Article: www.amerisurv.com/content/view/3915/
The Treaty of Laramie in 1868 created the Crow Indian Reservation and established its eastern boundary as "...commencing where the 107th degree of longitude...crosses the south boundary of Montana Territory; thence north along said 107th meridian to the mid channel of the Yellowstone River..." By 1891, the G LO had established the 107th meridian on the ground, using the best equipment, methods and techniques available at the time (this was 12 years after the Battle of Little Big Horn). Beginning in the 1920s, discrepancies in the actual location of the line versus the theoretical the location became known. To address these discrepancies, over the years federal legislation was periodically introduced, but failed to pass.

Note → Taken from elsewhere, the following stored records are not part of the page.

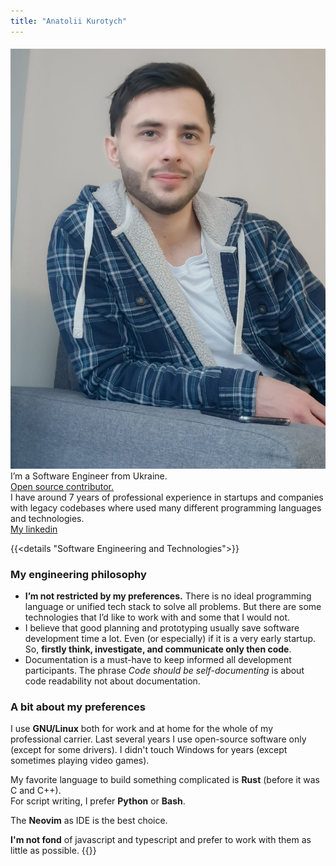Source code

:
 ```yaml
---
title: "Anatolii Kurotych"
---
```

<img src="/images/ava.jpg" class="about-me-img" style="margin-top: 5px;"></a>
I’m a Software Engineer from Ukraine.  
[Open source contributor.](https://github.com/kurotych)    
I have around 7 years of professional experience in startups and companies with legacy codebases 
where used many different programming languages and technologies.  
[My linkedin](https://www.linkedin.com/in/anatolii-kurotych/)

{{<details  "Software Engineering and Technologies">}}
### My engineering philosophy 
- **I’m not restricted by my preferences.** There is no ideal programming language or unified tech stack to solve all problems. But there are some technologies that I’d like to work with and some that I would not.
- I believe that good planning and prototyping usually save software development time a lot. Even (or especially) if it is a very early startup. So, **firstly think, investigate, and communicate only then code**.
- Documentation is a must-have to keep informed all development participants. 
The phrase *Code should be self-documenting* is about code readability not about documentation.

### A bit about my preferences
I use **GNU/Linux** both for work and at home for the whole of my professional carrier.
Last several years I use open-source software only (except for some drivers).
I didn't touch Windows for years (except sometimes playing video games).

My favorite language to build something complicated is **Rust** (before it was C and C++).  
For script writing, I prefer **Python** or **Bash**.

The **Neovim** as IDE is the best choice.

**I'm not fond** of javascript and typescript and prefer to work with them as little as possible.
{{</details>}}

This was no small discrepancy: one 24-mile long parcel was 900 feet wide at one end, and 4,300 feet wide at the other. Moving the line by congressional mandate had accomplished something that flies in the face of one of our most cherished guidelines: an original monument has no error in position. So when I read about the legislation that applied to Missouri, I groaned; surveying problems can't be solved simply by legislative fiat. Granted, the Montana legislation is different than the Missouri legislation in that the first one "cured" a "problem" in the original work, whereas the second one merely recognizes that a discrepancy exists between the work of two federal agencies and enacts a cure for specific landowners.